The oxymoronic title of Dark Light involves a paradox. Like a Buddhist koan, it announces the film as a contradictory challenge that the viewer, sitting in the dark cinema looking at the flickering light projected onto the screen, must try to resolve, even if resolution is ultimately impossible. This is an impression reinforced by the opening sequence, throwing us in medias res as Annie Knox (Jessica Madsen) runs around her isolated rural home at night with a shotgun and a torch, while little Emily (Opal Littleton) hides upstairs. As this frenetic game of cat and mouse unfolds, it is not altogether clear if the mother is trying to protect or to hunt her daughter – and if there is someone or something else in the house with them, when Annie fires the gun it proves to be her ex-husband Paul (Ed Brody) whom she shoots, before swinging the gun back around towards her daughter. As, shortly afterwards, a sceptical Sheriff Dickerson (Kristina Clifford) interviews Annie about her violent behaviour and her now missing daughter, we are no more certain than the law officer whether Annie is deranged and dangerous, or somehow a victim.

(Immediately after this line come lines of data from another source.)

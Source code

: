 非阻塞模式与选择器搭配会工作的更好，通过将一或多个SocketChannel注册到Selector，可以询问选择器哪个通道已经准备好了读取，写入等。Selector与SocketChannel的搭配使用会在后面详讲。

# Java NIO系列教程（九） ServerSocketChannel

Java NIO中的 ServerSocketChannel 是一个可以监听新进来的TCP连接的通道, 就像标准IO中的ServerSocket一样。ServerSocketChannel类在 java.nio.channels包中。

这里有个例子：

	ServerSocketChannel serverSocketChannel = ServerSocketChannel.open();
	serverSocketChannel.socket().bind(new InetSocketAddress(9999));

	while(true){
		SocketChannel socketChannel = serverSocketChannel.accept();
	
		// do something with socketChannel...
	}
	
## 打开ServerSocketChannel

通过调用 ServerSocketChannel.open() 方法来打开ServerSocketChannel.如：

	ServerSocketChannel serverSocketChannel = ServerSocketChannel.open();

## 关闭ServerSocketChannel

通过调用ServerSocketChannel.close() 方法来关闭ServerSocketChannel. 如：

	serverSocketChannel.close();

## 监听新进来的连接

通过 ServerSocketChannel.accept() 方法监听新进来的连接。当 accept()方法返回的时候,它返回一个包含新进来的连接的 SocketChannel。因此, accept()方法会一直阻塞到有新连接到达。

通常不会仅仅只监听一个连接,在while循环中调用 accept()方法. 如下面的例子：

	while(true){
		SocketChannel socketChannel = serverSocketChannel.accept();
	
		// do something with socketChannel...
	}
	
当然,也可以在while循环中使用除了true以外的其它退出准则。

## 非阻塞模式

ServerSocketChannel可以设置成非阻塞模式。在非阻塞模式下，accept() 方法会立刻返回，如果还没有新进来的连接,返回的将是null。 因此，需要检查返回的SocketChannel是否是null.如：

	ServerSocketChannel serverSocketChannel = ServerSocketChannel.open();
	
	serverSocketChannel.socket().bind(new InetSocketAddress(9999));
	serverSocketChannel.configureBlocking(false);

As his previous feature Open 24 Hours (2018) amply demonstrated, writer/director Padraig Reynolds is something of an expert at negotiating these kinds of ambiguities. Here, while Annie insists that something monstrous has been repeatedly invading the house and has taken Emily, Padraig initially piles on details about Annie’s fraught inner life that tell against Annie’s version of events. Annie is prone to nervous breakdowns. She has just undergone a difficult divorce. Not only has her own mother recently committed suicide, but Annie and Emily have moved back into the farmhouse of Annie’s childhood where the death occurred. All the elements are in place for Dark Light to concern a woman coming apart at the seams under the stresses of her collapsing marriage, her grief for her mother, and her susceptibility to mental illness. Even the modus operandi of the intruders – hide and seek with shining lights – echo Annie’s own favourite childhood game, played in the cornfield with torches. Annie is actually playing this with Emily when she first notices the presence of something else that shouldn’t be there, apparently joining in the same game. So the strong impression is given that this domestic invasion merely represents Annie’s own beleaguered psychological state and sense of alienation.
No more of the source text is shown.